Exploitation, he added, is wide spread.
The program, called J-1 Visa Summer Work/Travel Cultural Exchange (SWT), is set up by the State Department to offer foreign students an affordable gateway to travel to the United States. It prizes that foreign students, if granted the J-1 visa (guest worker), will be provided with “an opportunity to live and work in the United States during their summer vacation from college or university to experience and to be exposed to the people and way of life in the United States.” The maximum length of the program is four months, in which students are free to travel around the country after working for three months.

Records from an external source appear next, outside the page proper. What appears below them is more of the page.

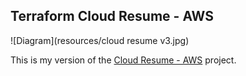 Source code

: ## Terraform Cloud Resume - AWS

![Diagram](resources/cloud resume v3.jpg)

This is my version of the [Cloud Resume - AWS](https://cloudresumechallenge.dev/docs/the-challenge/aws/) project. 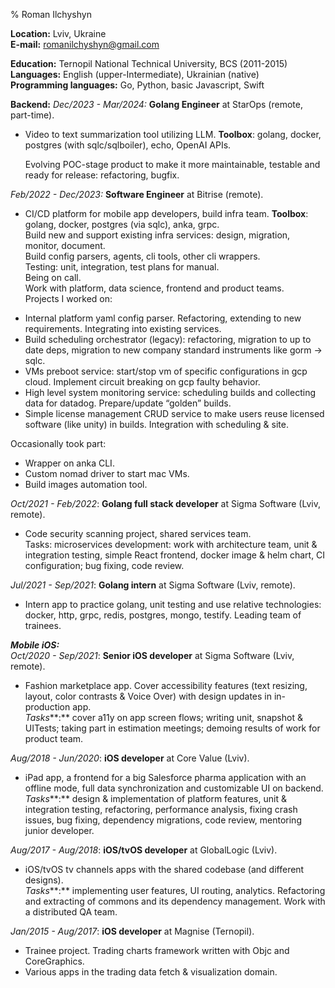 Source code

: % Roman Ilchyshyn

**Location:** Lviv, Ukraine  
**E-mail:** [romanilchyshyn@gmail.com](mailto:romanilchyshyn@gmail.com)

**Education:** Ternopil National Technical University, BCS (2011-2015)  
**Languages:**  English (upper-Intermediate), Ukrainian (native)  
**Programming languages:** Go, Python, basic Javascript, Swift

**Backend:**
*Dec/2023 \- Mar/2024:* **Golang Engineer** at StarOps (remote, part-time).

* Video to text summarization tool utilizing LLM. **Toolbox**: golang, docker, postgres (with sqlc/sqlboiler), echo, OpenAI APIs.

	Evolving POC-stage product to make it more maintainable, testable and ready for release: refactoring, bugfix.

*Feb/2022 \- Dec/2023:* **Software Engineer** at Bitrise (remote).

* CI/CD platform for mobile app developers, build infra team. **Toolbox**: golang, docker, postgres (via sqlc), anka, grpc.  
  Build new and support existing infra services: design, migration, monitor, document.  
  Build config parsers, agents, cli tools, other cli wrappers.  
  Testing: unit, integration, test plans for manual.  
  Being on call.  
  Work with platform, data science, frontend and product teams.  
  Projects I worked on:  
- Internal platform yaml config parser. Refactoring, extending to new requirements. Integrating into existing services.  
- Build scheduling orchestrator (legacy): refactoring, migration to up to date deps, migration to new company standard instruments like gorm \-\> sqlc.  
- VMs preboot service: start/stop vm of specific configurations in gcp cloud. Implement circuit breaking on gcp faulty behavior.  
- High level system monitoring service: scheduling builds and collecting data for datadog. Prepare/update “golden” builds.  
- Simple license management CRUD service to make users reuse licensed software (like unity) in builds. Integration with scheduling & site.

Occasionally took part:

- Wrapper on anka CLI.  
- Custom nomad driver to start mac VMs.  
- Build images automation tool.

*Oct/2021 \- Feb/2022*: **Golang full stack developer** at Sigma Software (Lviv, remote).

* Code security scanning project, shared services team.  
  Tasks: microservices development: work with architecture team, unit & integration testing, simple React frontend, docker image & helm chart, CI configuration; bug fixing, code review.


*Jul/2021 \- Sep/2021*: **Golang intern** at Sigma Software (Lviv, remote).

* Intern app to practice golang, unit testing and use relative technologies: docker, http, grpc, redis, postgres, mongo, testify. Leading team of trainees.

***Mobile iOS:***  
*Oct/2020 \- Sep/2021*: **Senior iOS developer** at Sigma Software (Lviv, remote).

* Fashion marketplace app. Cover accessibility features (text resizing, layout, color contrasts & Voice Over) with design updates in in-production app.  
  *Tasks***:** cover a11y on app screen flows; writing unit, snapshot & UITests; taking part in estimation meetings; demoing results of work for product team.

*Aug/2018 \- Jun/2020*: **iOS developer** at Core Value (Lviv).

* iPad app, a frontend for a big Salesforce pharma application with an offline mode, full data synchronization and customizable UI on backend.  
  *Tasks***:** design & implementation of platform features, unit & integration testing, refactoring, performance analysis, fixing crash issues, bug fixing, dependency migrations, code review, mentoring junior developer.

*Aug/2017 \- Aug/2018*: **iOS/tvOS developer** at GlobalLogic (Lviv).

* iOS/tvOS tv channels apps with the shared codebase (and different designs).   
  *Tasks***:** implementing user features, UI routing, analytics. Refactoring and extracting of commons and  its dependency management. Work with a distributed QA team.

*Jan/2015 \- Aug/2017*: **iOS developer** at Magnise (Ternopil).

* Trainee project. Trading charts framework written with Objc and CoreGraphics.   
* Various apps in the trading data fetch & visualization domain.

To be eligible the applicants must be post-secondary school students enrolled in and actively pursuing a degree or other full-time course of study at a post-secondary educational institution outside of the States. Many young people treated this as a valuable opportunity for cultural exposure. From the program’s information brochure issued by the US Department of State Bureau of Education and Cultural Affairs, the types of jobs that students may be assigned include entry level service positions in resorts, hotels, restaurants, and amusement parks. The brochure also states that U.S. Sponsors “may not place [students] in any position in the adult entertainment industry.”
Nevertheless, depends on the students’ luck and the conscience of the sponsors and employers, they may end up working in a factory, a fishing plant, or, in some unfortunate cases, in strip clubs.